Baccalaureate speeches implore post-9/11 class to embrace world’s challenges

The freshmen who entered Stanford in the aftermath of Sept. 11, 2001, leave as new graduates, hopeful for a better world.

They came to Stanford as freshmen almost four years ago, afraid of the world that was unfolding around them in the aftermath of Sept. 11. They left Stanford last weekend as new graduates, hopeful for a better life of harmony after hearing a call to share the challenges of the world from Baccalaureate keynote speaker Sylvia Boorstein, co-founder of Spirit Rock Meditation Center in Woodacre, Calif.

Dr. Sylvia Boorstein, co-founder of the Spirit Rock Meditation Center, gives the Baccalaureate address, “Remembering What Is Important,” at the ceremony on Saturday June 11, 2005. (Image credit: L.A. Cicero)

The Class of 2005 and their families gathered in the Main Quad on a brilliant Saturday morning for a multifaith service that included Muslim prayers, an invocation to redeem the world, inspirational messages from the writings of the Dalai Lama, Zulu music and drum blessings.

“This should feel like a festival of and for the world,” said the Rev. Scotty McLennan, dean for religious life. “That’s especially important for this undergraduate class, which entered Stanford in the aftermath of Sept. 11, 2001. You who are now graduating have continued to search for a vision of global citizenship and hope for the planet Earth in an era all too dominated by fear and divisiveness.”

The morning’s main student speaker, Jazib Zahir, a graduating senior in electrical engineering, spoke about his spiritual odyssey that occurred after he arrived at Stanford from his native Pakistan. Having been delayed for several days by U.S. Customs officials as they scrutinized his passport due to heightened security after the Sept. 11 attacks, Zahir said he found a welcoming bubble of support at Stanford and a new desire to question his own “blind faith” in his religion and beliefs.

“I am fortunate to have personally experienced many different faiths,” Zahir said. “I am content with the conclusion that I am born into one and can remain steadfast to it while still respecting others.”

In confronting the challenges of the world and of everyday life, it is important to remember several key lessons, Boorstein said. Keep your mind awake and your heart engaged, she said—two pieces of advice for a happy life that she learned from one of her teachers.

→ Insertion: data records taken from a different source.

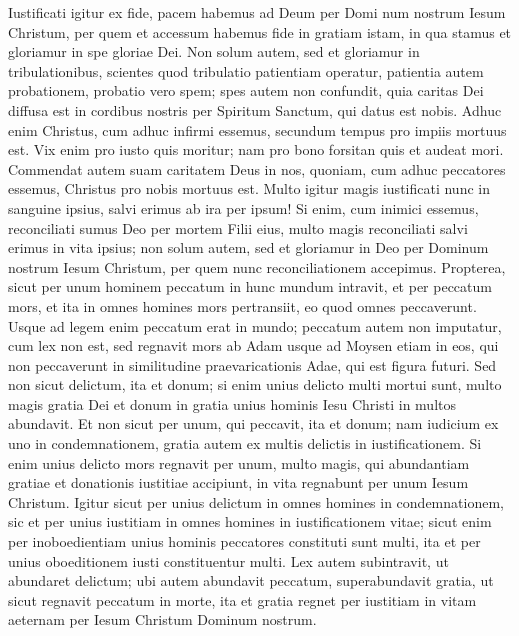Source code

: \begin{biblechapter}  
\verse Iustificati igitur ex fide, pacem habemus ad Deum per Domi num nostrum Iesum Christum, 
\verse per quem et accessum habemus fide in gratiam istam, in qua stamus et gloriamur in spe gloriae Dei. 
\verse Non solum autem, sed et gloriamur in tribulationibus, scientes quod tribulatio patientiam operatur, 
\verse patientia autem probationem, probatio vero spem; 
\verse spes autem non confundit, quia caritas Dei diffusa est in cordibus nostris per Spiritum Sanctum, qui datus est nobis. 
\verse Adhuc enim Christus, cum adhuc infirmi essemus, secundum tempus pro impiis mortuus est. 
\verse Vix enim pro iusto quis moritur; nam pro bono forsitan quis et audeat mori. 
\verse Commendat autem suam caritatem Deus in nos, quoniam, cum adhuc peccatores essemus, Christus pro nobis mortuus est. 
\verse Multo igitur magis iustificati nunc in sanguine ipsius, salvi erimus ab ira per ipsum! 
\verse Si enim, cum inimici essemus, reconciliati sumus Deo per mortem Filii eius, multo magis reconciliati salvi erimus in vita ipsius; 
\verse non solum autem, sed et gloriamur in Deo per Dominum nostrum Iesum Christum, per quem nunc reconciliationem accepimus. 
\verse Propterea, sicut per unum hominem peccatum in hunc mundum intravit, et per peccatum mors, et ita in omnes homines mors pertransiit, eo quod omnes peccaverunt. 
\verse Usque ad legem enim peccatum erat in mundo; peccatum autem non imputatur, cum lex non est, 
\verse sed regnavit mors ab Adam usque ad Moysen etiam in eos, qui non peccaverunt in similitudine praevaricationis Adae, qui est figura futuri. 
\verse Sed non sicut delictum, ita et donum; si enim unius delicto multi mortui sunt, multo magis gratia Dei et donum in gratia unius hominis Iesu Christi in multos abundavit. 
\verse Et non sicut per unum, qui peccavit, ita et donum; nam iudicium ex uno in condemnationem, gratia autem ex multis delictis in iustificationem. 
\verse Si enim unius delicto mors regnavit per unum, multo magis, qui abundantiam gratiae et donationis iustitiae accipiunt, in vita regnabunt per unum Iesum Christum. 
\verse Igitur sicut per unius delictum in omnes homines in condemnationem, sic et per unius iustitiam in omnes homines in iustificationem vitae; 
\verse sicut enim per inoboedientiam unius hominis peccatores constituti sunt multi, ita et per unius oboeditionem iusti constituentur multi. 
\verse Lex autem subintravit, ut abundaret delictum; ubi autem abundavit peccatum, superabundavit gratia, 
\verse ut sicut regnavit peccatum in morte, ita et gratia regnet per iustitiam in vitam aeternam per Iesum Christum Dominum nostrum. 
\end{biblechapter}

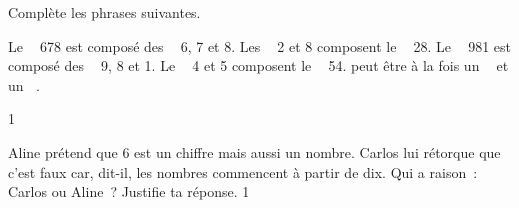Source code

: \documentclass[a4paper,11pt]{report}
\begin{document}
\begin{exop}{
Complète les phrases suivantes.
\begin{tasks}[after-item-skip = 0.5em]
\task Le $\;$\hrulefill$\;$ 678 est composé des $\;$\hrulefill$\;$ 6, 7 et 8.
\task Les $\;$\hrulefill$\;$ 2 et 8 composent le $\;$\hrulefill$\;$ 28.
\task Le $\;$\hrulefill$\;$ 981 est composé des $\;$\hrulefill$\;$ 9, 8 et 1.
\task Le $\;$\hrulefill$\;$ 4 et 5 composent le $\;$\hrulefill$\;$ 54.
 peut être à la fois un $\;$\hrulefill$\;$ et un $\;$\hrulefill$\;$.
\end{tasks}
}{1}\end{exop}

\begin{exo}{
Aline prétend que 6 est un chiffre mais aussi un nombre. Carlos lui rétorque que c'est faux car, dit-il, les nombres commencent à partir de dix. Qui a raison~: Carlos ou Aline~? Justifie ta réponse.
}{1}\end{exo}
\end{document}
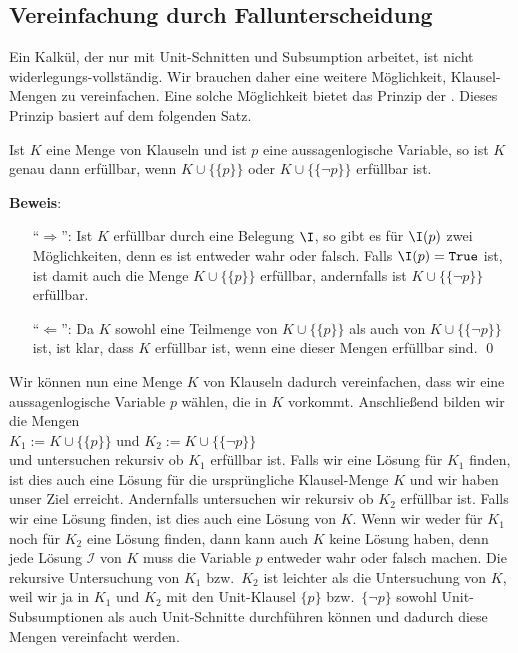 \subsection{Vereinfachung durch Fallunterscheidung}
Ein Kalkül, der nur mit Unit-Schnitten und Subsumption arbeitet, ist nicht 
widerlegungs-vollständig.  Wir brauchen 
daher eine weitere Möglichkeit, Klausel-Mengen zu vereinfachen.
Eine solche Möglichkeit bietet das Prinzip der
.  Dieses Prinzip basiert auf dem folgenden
Satz.

\begin{Satz}
  Ist $K$ eine Menge von Klauseln und ist $p$ eine aussagenlogische Variable, 
  so ist $K$ genau dann erfüllbar, wenn $K \cup \bigl\{\{p\}\bigr\}$ oder 
  $K \cup \bigl\{\{\neg p\}\bigr\}$ erfüllbar ist.  
\end{Satz}

\noindent
\textbf{Beweis}:
\begin{enumerate}
\item[``$\Rightarrow$'':] 
  Ist $K$ erfüllbar durch eine Belegung $\I$, so gibt es für  $\I(p)$ zwei Möglichkeiten, denn 
  es ist entweder wahr oder falsch.  Falls $\I(p) = \texttt{True}$ ist, ist damit auch die Menge $K \cup
  \bigl\{\{p\}\bigr\}$ erfüllbar, andernfalls ist 
  $K \cup \bigl\{\{\neg p\}\bigr\}$ erfüllbar. 
\item[``$\Leftarrow$'':] 
  Da $K$ sowohl eine Teilmenge von $K \cup \bigl\{\{p\}\bigr\}$ als auch von 
  $K \cup \bigl\{\{\neg p\}\bigr\}$ ist, ist klar, dass $K$ erfüllbar
  ist, wenn eine dieser Mengen erfüllbar sind.  
\qed
\end{enumerate}

Wir können nun eine Menge $K$ von Klauseln dadurch vereinfachen, dass wir eine
aussagenlogische Variable $p$ wählen, die in $K$ vorkommt.
Anschließend bilden wir die Mengen \\[0.2cm]
\hspace*{1.3cm} $K_1 := K \cup \bigl\{\{p\}\bigr\}$ \quad und \quad $K_2 := K \cup
\bigl\{\{\neg p\}\bigr\}$
\\[0.2cm]
und untersuchen rekursiv ob $K_1$ erfüllbar ist.  Falls wir eine Lösung für $K_1$ finden,
ist dies auch eine Lösung für die ursprüngliche Klausel-Menge $K$ und wir haben unser Ziel
erreicht.
Andernfalls untersuchen wir rekursiv ob $K_2$ erfüllbar ist.
Falls wir eine Lösung finden, ist dies auch eine Lösung von $K$.  Wenn wir weder
für $K_1$ noch für $K_2$ eine Lösung finden, dann kann auch $K$ keine Lösung haben,
denn jede Lösung $\mathcal{I}$ von $K$ muss die Variable $p$ entweder wahr oder falsch machen.
Die rekursive Untersuchung von $K_1$ bzw.~$K_2$ ist leichter als die Untersuchung von $K$,
weil wir ja in $K_1$ und $K_2$ mit den Unit-Klausel $\{p\}$ bzw.~$\{\neg p\}$
sowohl Unit-Subsumptionen als auch Unit-Schnitte durchführen können und dadurch diese Mengen vereinfacht
werden.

“When my mind is buoyant, it can carry the challenges of my life in a more hopeful and inspired way,” Boorstein said. “It’s a very complicated world. It needs a lot of help. Imagine a world where we met everyone as brothers and sisters. In moments where my mind is buoyant, I think to myself, I know that’s true and I can be a part of it.”

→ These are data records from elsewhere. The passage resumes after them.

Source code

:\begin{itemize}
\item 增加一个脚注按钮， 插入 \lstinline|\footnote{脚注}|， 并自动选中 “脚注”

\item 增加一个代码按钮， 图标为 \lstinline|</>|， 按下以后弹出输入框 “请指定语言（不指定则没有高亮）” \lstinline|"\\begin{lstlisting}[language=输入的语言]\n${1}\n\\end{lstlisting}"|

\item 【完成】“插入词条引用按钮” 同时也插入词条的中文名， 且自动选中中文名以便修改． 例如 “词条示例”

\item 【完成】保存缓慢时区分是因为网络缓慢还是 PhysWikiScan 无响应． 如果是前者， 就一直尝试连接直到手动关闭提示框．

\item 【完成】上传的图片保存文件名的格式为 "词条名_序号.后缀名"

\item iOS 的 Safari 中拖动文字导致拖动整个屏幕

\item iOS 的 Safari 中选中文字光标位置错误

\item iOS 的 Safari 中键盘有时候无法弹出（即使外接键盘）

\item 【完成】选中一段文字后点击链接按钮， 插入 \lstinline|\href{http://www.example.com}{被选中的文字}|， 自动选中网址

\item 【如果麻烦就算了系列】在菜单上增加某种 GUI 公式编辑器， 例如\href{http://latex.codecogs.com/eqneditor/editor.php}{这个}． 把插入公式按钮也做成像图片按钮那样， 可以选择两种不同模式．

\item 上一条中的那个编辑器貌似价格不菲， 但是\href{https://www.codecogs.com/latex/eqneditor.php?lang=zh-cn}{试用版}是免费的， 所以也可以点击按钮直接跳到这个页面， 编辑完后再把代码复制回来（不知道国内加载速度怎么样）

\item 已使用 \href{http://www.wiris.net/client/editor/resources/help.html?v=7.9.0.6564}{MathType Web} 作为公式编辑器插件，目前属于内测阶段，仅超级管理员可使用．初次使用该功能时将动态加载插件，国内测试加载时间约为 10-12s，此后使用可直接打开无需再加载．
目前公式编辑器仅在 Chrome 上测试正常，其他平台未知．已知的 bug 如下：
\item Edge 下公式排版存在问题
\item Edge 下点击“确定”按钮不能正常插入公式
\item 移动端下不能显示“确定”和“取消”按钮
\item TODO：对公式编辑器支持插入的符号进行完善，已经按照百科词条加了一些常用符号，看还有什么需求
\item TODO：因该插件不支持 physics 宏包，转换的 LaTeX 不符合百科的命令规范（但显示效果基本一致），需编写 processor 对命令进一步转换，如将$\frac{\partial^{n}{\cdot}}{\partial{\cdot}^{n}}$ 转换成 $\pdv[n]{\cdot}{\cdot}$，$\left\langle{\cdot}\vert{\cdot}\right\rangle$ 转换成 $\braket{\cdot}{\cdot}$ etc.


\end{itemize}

There were a million different moments that led to the moment of Baccalaureate that everyone in the Quad shared Saturday morning, Boorstein said, making everyone awake to the common joy of celebrating one of life’s bigger milestones.

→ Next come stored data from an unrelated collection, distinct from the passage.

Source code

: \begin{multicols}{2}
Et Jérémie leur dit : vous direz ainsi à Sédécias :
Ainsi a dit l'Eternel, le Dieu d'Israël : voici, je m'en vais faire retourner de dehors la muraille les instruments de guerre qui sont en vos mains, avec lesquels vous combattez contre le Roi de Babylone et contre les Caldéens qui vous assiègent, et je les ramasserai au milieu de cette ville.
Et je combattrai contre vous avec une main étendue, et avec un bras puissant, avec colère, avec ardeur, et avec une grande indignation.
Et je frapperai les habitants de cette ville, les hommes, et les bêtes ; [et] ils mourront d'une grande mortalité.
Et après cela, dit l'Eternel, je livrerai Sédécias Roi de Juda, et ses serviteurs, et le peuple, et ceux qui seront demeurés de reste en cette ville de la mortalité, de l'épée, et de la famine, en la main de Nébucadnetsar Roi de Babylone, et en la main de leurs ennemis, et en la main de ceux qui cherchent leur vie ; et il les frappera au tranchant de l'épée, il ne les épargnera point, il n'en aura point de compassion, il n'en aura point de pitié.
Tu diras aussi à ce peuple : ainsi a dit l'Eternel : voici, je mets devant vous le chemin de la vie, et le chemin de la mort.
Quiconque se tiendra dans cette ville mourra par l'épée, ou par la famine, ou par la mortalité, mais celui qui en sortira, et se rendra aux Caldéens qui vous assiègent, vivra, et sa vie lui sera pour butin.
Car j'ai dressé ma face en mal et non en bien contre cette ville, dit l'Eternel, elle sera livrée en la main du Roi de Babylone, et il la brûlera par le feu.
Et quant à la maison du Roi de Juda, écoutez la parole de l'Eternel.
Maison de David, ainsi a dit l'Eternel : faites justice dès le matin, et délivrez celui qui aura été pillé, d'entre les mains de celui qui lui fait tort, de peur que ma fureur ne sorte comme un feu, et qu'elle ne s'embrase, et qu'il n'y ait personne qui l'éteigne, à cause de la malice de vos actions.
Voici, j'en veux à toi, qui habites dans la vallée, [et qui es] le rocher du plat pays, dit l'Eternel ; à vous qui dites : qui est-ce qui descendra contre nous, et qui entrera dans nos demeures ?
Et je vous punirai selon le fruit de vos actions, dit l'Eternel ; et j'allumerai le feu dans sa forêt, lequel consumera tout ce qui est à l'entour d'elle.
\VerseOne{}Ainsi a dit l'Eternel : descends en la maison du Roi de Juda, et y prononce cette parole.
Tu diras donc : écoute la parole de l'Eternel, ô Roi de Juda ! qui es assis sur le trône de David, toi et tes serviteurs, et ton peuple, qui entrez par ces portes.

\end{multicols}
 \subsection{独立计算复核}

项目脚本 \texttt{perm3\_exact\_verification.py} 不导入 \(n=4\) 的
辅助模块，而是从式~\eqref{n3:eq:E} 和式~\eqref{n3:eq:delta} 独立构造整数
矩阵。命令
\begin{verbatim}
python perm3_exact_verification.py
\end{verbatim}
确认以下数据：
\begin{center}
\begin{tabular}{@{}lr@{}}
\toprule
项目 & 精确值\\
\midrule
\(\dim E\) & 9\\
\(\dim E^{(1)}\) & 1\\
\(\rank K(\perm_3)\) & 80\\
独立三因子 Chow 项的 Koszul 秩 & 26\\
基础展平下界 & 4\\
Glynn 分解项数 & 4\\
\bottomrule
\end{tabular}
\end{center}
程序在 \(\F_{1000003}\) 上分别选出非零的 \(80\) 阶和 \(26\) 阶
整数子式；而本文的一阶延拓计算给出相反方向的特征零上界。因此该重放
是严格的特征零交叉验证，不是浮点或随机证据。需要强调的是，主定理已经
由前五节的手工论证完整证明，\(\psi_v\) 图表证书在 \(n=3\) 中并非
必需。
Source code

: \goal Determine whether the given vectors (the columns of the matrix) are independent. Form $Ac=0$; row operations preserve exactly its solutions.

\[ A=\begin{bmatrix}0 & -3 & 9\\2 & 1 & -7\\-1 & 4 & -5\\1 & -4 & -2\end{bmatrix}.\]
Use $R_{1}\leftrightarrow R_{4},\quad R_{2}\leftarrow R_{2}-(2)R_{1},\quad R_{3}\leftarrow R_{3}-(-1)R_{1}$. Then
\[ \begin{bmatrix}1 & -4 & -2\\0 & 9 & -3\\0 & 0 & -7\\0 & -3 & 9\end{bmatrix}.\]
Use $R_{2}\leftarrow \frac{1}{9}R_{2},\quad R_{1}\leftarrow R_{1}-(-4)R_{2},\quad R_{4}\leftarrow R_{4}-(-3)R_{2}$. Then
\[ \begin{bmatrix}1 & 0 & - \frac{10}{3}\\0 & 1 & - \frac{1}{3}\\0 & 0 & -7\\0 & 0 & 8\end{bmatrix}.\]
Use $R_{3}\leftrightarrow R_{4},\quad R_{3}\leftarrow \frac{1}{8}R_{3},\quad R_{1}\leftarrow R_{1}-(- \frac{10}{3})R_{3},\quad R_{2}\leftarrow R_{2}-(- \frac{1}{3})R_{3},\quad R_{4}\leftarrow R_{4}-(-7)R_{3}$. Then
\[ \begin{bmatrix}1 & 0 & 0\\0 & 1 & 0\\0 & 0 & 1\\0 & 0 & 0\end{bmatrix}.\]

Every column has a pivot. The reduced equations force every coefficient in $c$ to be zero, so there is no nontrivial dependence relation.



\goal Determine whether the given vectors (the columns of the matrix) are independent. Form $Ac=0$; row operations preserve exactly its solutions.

“What I think about when my teacher said to me to be happy was to be awake, be alert, stay in your life,” Boorstein said. “Stay present to it. She said at another point, ‘It’s your life, Sylvia. Don’t miss it.'”

There are three practices that Boorstein said she employs to help her mind stay buoyant. The first one is the practice of mindfulness: paying attention and making yourself aware of how you feel. Within that practice, there are three wisdoms, she said: Everything passes, there are things you can change and things that you can’t, and no one does anything alone because of your network of support and the lessons you have learned from others.

Boorstein’s second practice is the practice of kind expression, or “metta” practice, where you greet everyone as friends and wish them well. Doing so, even with people you don’t like, keeps your heart and mind free of anger, she said.

The practice of expressing gratitude might be the most important practice of all, Boorstein said. She and a friend who lives in Massachusetts have a daily ritual of e-mailing each other to express gratitude for something. On bad days, she said, the practice forces her to express gratitude for having a caring friend who is waiting to hear from her, and writing that e-mail might help her to realize that things aren’t so bad, there’s some space around her edges and that she might be making a mountain out of a molehill.

After dispensing those words of wisdom, Boorstein asked the audience to join her in a simple, everyday meditation of remembering friends and family and wishing them well: “May our lives go well, may we be happy, may our dreams come true. May we stay awake and alert. May we stay friendly. May we stay amazed.”